> **WHAT THE EXERCISE ASKS**: The stretch from the line with "## Installation" through the line with "## Disclaimer" in the records below: write it out exactly, and nothing else.
(RECORDS PROVIDED begins)
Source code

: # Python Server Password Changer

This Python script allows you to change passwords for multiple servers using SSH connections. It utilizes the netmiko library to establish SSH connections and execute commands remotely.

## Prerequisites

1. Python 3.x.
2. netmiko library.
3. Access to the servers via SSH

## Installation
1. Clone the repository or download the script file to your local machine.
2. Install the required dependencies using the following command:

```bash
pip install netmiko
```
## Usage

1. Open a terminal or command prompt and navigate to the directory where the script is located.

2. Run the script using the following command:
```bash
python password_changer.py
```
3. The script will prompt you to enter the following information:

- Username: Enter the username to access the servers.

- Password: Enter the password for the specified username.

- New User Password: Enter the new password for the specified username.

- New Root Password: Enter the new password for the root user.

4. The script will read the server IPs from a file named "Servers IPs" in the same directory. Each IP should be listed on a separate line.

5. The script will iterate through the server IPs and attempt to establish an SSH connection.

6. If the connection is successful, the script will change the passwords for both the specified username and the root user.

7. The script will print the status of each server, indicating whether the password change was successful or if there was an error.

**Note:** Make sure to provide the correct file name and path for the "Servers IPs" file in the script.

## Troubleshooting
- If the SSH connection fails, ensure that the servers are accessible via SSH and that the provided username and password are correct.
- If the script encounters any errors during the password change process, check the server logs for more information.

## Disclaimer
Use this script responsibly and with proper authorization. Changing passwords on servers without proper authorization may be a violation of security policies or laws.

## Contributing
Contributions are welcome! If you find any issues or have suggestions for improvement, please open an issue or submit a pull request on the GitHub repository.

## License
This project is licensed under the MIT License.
(RECORDS PROVIDED ends)
> **OUTPUT OF THE EXERCISE**:
## Installation
1. Clone the repository or download the script file to your local machine.
2. Install the required dependencies using the following command:

```bash
pip install netmiko
```
## Usage

1. Open a terminal or command prompt and navigate to the directory where the script is located.

2. Run the script using the following command:
```bash
python password_changer.py
```
3. The script will prompt you to enter the following information:

- Username: Enter the username to access the servers.

- Password: Enter the password for the specified username.

- New User Password: Enter the new password for the specified username.

- New Root Password: Enter the new password for the root user.

4. The script will read the server IPs from a file named "Servers IPs" in the same directory. Each IP should be listed on a separate line.

5. The script will iterate through the server IPs and attempt to establish an SSH connection.

6. If the connection is successful, the script will change the passwords for both the specified username and the root user.

7. The script will print the status of each server, indicating whether the password change was successful or if there was an error.

**Note:** Make sure to provide the correct file name and path for the "Servers IPs" file in the script.

## Troubleshooting
- If the SSH connection fails, ensure that the servers are accessible via SSH and that the provided username and password are correct.
- If the script encounters any errors during the password change process, check the server logs for more information.

## Disclaimer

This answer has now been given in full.